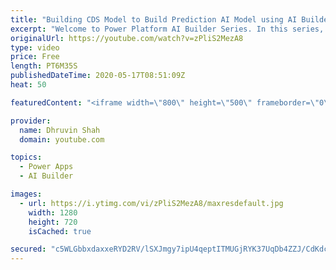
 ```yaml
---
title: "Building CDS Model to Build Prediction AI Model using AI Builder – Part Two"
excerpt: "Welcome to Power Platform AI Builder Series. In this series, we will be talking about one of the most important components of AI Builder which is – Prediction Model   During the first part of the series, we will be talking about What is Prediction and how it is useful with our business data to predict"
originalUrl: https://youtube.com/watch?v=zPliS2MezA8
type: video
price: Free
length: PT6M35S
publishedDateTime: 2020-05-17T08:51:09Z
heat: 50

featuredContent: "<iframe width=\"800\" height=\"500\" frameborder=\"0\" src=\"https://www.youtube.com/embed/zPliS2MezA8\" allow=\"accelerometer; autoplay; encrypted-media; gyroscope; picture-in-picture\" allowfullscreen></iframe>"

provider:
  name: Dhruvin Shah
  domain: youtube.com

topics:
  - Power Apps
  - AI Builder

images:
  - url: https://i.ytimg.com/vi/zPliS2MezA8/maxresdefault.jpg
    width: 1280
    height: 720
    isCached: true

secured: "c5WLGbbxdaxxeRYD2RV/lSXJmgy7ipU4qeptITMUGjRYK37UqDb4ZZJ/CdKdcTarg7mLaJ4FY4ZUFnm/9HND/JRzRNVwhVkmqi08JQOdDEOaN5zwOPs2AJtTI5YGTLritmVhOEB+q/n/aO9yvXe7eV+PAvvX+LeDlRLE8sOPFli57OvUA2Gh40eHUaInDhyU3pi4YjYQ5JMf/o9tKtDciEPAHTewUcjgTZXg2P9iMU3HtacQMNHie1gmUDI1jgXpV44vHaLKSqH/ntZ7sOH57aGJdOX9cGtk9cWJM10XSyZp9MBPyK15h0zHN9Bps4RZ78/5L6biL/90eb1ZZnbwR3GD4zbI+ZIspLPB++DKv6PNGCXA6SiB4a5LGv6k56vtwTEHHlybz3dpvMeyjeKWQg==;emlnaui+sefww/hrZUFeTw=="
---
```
────────
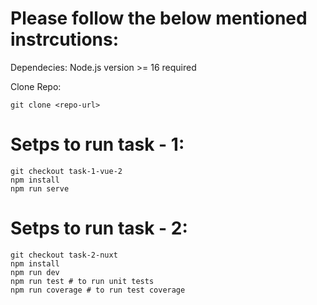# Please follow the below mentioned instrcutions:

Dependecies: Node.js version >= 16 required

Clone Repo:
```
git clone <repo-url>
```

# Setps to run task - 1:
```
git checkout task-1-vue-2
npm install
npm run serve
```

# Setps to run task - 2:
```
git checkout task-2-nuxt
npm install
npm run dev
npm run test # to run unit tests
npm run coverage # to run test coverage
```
────────
→ **Try it**
Find every line above that contains the word "checkout", and return each one.

→ **Result of the task**
git checkout task-1-vue-2
git checkout task-2-nuxt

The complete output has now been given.